### YOUR ASSIGNMENT
Please repeat the records below exactly, skipping any pictures.

** Opening SOURCE DATA block **

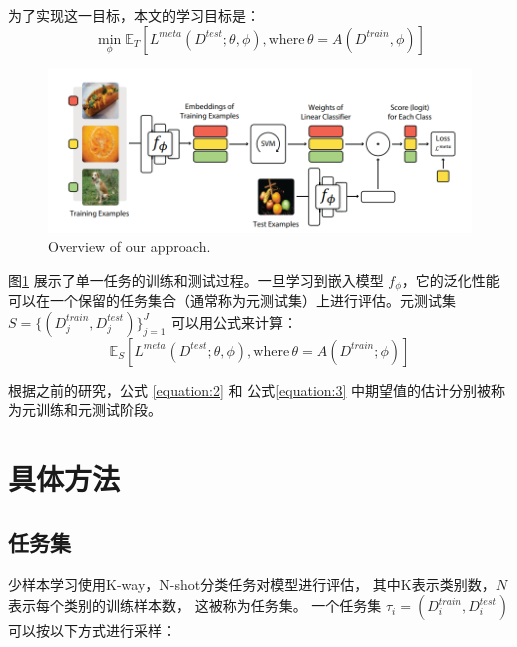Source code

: 为了实现这一目标，本文的学习目标是：
\begin{equation}
    \label{equation:2}
    \min_{\phi} \mathbb{E}_{T} [L^{meta}(D^{test}; \theta, \phi), \mathrm{where} \, \theta = A(D^{train}, \phi)]
\end{equation}

\begin{figure}[htbp]
    \centering
    \includegraphics[width=.7\linewidth]{figure/p1.png}
    \caption{Overview of our approach.}
    \label{fig:1}
\end{figure}

图\ref{fig:1} 展示了单一任务的训练和测试过程。一旦学习到嵌入模型 $f_{\phi}$，它的泛化性能可以在一个保留的任务集合（通常称为元测试集）上进行评估。元测试集 
$S = \{(D_j^{train}, D_j^{test})\}^J_{j=1}$ 可以用公式来计算：
\begin{equation}
    \label{equation:3}
    \mathbb{E}_S[L^{meta}(D^{test}; \theta, \phi), \mathrm{where} \, \theta = A(D^{train}; \phi)]
\end{equation}

根据之前的研究，公式 \ref{equation:2} 和 公式\ref{equation:3}
中期望值的估计分别被称为元训练和元测试阶段。




\section{具体方法}
\subsection{任务集}
少样本学习使用K-way，N-shot分类任务对模型进行评估，
其中K表示类别数，$N$表示每个类别的训练样本数，
这被称为任务集。
一个任务集 $\tau_i=(D_i^{train}, D_i^{test})$ 可以按以下方式进行采样：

** Closing SOURCE DATA block **

### EXPECTED OUTPUT
Source code

: 为了实现这一目标，本文的学习目标是：
\begin{equation}
    \label{equation:2}
    \min_{\phi} \mathbb{E}_{T} [L^{meta}(D^{test}; \theta, \phi), \mathrm{where} \, \theta = A(D^{train}, \phi)]
\end{equation}

\begin{figure}[htbp]
    \centering
    \includegraphics[width=.7\linewidth]{figure/p1.png}
    \caption{Overview of our approach.}
    \label{fig:1}
\end{figure}

图\ref{fig:1} 展示了单一任务的训练和测试过程。一旦学习到嵌入模型 $f_{\phi}$，它的泛化性能可以在一个保留的任务集合（通常称为元测试集）上进行评估。元测试集 
$S = \{(D_j^{train}, D_j^{test})\}^J_{j=1}$ 可以用公式来计算：
\begin{equation}
    \label{equation:3}
    \mathbb{E}_S[L^{meta}(D^{test}; \theta, \phi), \mathrm{where} \, \theta = A(D^{train}; \phi)]
\end{equation}

根据之前的研究，公式 \ref{equation:2} 和 公式\ref{equation:3}
中期望值的估计分别被称为元训练和元测试阶段。




\section{具体方法}
\subsection{任务集}
少样本学习使用K-way，N-shot分类任务对模型进行评估，
其中K表示类别数，$N$表示每个类别的训练样本数，
这被称为任务集。
一个任务集 $\tau_i=(D_i^{train}, D_i^{test})$ 可以按以下方式进行采样：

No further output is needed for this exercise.